Diese Planung, schon seit Jahren Stein des Anstoßes, ist nach wie vor aktuell, erläuterte Jacobi. Die Bürger blieben ablehnend: Eine solche Höhe sei unpassend für Rodenkirchen, zu viele Menschen auf einem Fleck, zu viel Schatten für die Anwohner in der Umgebung.

Das Hochhaus scheint hierzulande zu polarisieren wie kaum eine andere Bauform. Vielleicht weil viele diese vertikale Bauart in Zusammenhang mit gescheiterter Stadtplanung und Ghettobildung bringen, nicht zuletzt im Kölner Süden gibt es dafür negative Beispiele. Doch die Planer, Entwickler und Architekten sind sich sicher, dass das Hochhaus ein Comeback erlebt und die richtige Antwort auf den Wohnungsmangel in Ballungszentren ist.

Gegen die Befürchtung einer Ghettobildung dürften aber die angedachten Mieten sprechen, zu denen Alexander Jacobi erst auf mehrfache Nachfrage konkret wird. Demnach soll die Miete zwischen 13,50 und 14 Euro pro Quadratmeter liegen, bei Kauf der Wohnungen sind 5500 bis 6000 Euro pro Quadratmeter angesetzt, und der Tiefgaragenplatz kostet um die 27 000 Euro.

„Leben, wo die Stadt ins Grüne trifft“ ist auf der Bauwens-Webseite nachzulesen.

Nur wenig Bäume

Dazu möchte Dieter Maretzky wissen, wie viele Bäume denn im neuen Waldviertel stehen sollen. „Nur wenige, dafür aber große“, so die Antwort von Jacobi. Viele Anwesende schütteln da den Kopf; ein Bürger, zieht am Rande ein Fazit: „Ein Waldviertel ohne Bäume, ein Neubaugebiet ohne bezahlbare Wohnungen, pro Wohnung ein Parkplatz und bei 410 Tiefgaragenparkplätzen nur 30 Steckdosen für E-Autos – das kann nicht überzeugen“, meint er.

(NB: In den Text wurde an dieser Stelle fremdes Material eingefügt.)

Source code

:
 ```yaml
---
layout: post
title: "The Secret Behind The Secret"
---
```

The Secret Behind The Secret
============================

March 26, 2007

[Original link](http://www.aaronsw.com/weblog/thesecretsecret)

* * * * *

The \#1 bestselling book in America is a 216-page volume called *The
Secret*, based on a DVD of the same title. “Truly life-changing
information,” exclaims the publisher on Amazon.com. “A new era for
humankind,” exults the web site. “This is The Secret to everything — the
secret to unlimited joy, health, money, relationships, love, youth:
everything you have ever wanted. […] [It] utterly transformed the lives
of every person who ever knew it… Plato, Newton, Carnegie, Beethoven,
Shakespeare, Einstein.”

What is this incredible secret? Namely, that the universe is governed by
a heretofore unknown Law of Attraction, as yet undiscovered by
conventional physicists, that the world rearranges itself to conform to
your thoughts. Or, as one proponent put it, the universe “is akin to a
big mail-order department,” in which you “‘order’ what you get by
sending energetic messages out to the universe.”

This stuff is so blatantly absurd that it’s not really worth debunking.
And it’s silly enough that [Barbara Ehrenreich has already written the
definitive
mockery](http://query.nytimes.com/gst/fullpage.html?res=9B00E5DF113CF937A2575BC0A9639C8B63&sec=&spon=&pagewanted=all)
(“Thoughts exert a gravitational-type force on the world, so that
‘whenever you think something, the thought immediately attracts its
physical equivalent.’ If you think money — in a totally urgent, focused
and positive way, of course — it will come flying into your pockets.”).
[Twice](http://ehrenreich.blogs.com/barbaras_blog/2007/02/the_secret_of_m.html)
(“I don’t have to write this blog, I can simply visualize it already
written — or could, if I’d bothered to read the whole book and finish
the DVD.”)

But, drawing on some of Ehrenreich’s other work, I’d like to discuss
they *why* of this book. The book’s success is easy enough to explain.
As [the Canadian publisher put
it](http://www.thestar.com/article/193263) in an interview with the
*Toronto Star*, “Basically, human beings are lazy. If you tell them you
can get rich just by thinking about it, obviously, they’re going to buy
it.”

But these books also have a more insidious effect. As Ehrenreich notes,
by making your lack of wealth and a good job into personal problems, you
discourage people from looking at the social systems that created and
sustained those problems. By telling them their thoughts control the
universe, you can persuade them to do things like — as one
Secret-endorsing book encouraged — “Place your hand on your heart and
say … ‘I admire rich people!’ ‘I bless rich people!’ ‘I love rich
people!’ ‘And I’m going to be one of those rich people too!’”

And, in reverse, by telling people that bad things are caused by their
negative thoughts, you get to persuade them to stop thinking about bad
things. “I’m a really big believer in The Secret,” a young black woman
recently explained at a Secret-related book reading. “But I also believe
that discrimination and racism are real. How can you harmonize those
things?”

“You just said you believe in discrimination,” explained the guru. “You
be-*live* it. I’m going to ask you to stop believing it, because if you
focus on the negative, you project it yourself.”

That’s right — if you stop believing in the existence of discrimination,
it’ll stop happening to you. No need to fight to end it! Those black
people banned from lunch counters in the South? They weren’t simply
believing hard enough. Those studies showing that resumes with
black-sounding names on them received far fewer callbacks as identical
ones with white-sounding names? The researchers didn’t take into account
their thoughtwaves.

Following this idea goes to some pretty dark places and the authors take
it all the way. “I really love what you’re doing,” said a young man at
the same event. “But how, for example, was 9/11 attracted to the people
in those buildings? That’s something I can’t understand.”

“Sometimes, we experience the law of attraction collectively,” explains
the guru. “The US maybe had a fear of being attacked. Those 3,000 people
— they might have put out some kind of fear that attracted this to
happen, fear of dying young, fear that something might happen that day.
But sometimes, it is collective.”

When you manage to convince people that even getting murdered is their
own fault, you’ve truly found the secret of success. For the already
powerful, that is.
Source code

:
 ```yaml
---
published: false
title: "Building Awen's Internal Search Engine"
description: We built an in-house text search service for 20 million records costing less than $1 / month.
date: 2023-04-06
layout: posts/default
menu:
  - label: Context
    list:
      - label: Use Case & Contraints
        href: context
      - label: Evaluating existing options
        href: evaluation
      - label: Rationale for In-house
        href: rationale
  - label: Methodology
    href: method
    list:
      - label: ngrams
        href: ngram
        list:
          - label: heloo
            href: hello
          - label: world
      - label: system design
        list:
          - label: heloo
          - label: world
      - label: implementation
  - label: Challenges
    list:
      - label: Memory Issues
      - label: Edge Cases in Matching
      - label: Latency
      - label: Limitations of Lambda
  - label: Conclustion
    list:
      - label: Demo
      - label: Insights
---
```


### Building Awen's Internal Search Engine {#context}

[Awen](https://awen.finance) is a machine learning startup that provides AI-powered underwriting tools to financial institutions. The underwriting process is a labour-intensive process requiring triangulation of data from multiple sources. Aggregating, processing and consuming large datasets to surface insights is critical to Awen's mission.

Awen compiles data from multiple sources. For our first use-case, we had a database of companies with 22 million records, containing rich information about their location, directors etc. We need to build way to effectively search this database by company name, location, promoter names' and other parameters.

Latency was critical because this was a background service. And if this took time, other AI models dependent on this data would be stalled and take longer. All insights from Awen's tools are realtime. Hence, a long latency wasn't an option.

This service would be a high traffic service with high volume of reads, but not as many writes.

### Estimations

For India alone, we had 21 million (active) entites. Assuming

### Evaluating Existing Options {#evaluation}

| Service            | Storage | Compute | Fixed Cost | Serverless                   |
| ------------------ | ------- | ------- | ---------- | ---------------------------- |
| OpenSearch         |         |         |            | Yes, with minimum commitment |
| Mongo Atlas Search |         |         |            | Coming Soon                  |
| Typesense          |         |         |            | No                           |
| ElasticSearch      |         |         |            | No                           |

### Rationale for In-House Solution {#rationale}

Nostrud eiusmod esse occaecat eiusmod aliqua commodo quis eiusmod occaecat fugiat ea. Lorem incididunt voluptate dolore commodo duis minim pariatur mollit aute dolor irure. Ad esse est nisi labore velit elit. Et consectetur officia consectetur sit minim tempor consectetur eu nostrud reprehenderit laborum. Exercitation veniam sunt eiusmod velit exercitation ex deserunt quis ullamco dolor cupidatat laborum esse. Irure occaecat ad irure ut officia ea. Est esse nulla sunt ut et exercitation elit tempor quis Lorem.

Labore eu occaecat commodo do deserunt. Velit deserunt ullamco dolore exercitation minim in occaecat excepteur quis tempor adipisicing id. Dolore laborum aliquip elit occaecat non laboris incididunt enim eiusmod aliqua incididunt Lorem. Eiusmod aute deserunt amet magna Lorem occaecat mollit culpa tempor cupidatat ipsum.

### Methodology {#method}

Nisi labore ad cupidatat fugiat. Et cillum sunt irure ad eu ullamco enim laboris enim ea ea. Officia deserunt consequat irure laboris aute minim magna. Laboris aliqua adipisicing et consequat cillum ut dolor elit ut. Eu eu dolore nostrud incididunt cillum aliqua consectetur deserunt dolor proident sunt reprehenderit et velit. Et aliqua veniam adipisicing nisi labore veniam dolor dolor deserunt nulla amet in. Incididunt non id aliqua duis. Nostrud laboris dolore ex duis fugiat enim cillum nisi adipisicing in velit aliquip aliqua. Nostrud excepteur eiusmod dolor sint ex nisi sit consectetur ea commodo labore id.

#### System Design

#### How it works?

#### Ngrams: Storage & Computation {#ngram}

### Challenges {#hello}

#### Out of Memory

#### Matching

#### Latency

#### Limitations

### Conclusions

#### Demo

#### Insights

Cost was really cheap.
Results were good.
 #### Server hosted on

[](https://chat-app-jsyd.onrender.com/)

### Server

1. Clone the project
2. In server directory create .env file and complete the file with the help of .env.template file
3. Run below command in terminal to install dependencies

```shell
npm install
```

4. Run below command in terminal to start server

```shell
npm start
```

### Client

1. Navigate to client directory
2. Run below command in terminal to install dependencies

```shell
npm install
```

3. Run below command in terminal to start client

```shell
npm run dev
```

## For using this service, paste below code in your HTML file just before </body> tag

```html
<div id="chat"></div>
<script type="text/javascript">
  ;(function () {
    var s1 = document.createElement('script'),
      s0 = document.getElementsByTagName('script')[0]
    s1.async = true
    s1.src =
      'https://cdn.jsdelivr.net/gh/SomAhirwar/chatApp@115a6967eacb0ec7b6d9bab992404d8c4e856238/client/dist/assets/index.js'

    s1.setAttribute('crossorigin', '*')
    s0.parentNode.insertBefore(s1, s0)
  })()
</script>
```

Andere Anwohner gehen dagegen beruhigt nach Hause, denn sie haben die Zusicherung, dass der Betonbunker mit drei Meter dicken Wänden nicht gesprengt wird, sondern mit einer Fräse sukzessive abgebaut werden soll. Außerdem gab es unter den Zuhörern auch solche, die sich für den Kauf einer Eigentumswohnung interessierten – und davon gibt es nach jetzigen Stand immer hin 205 an der Zahl.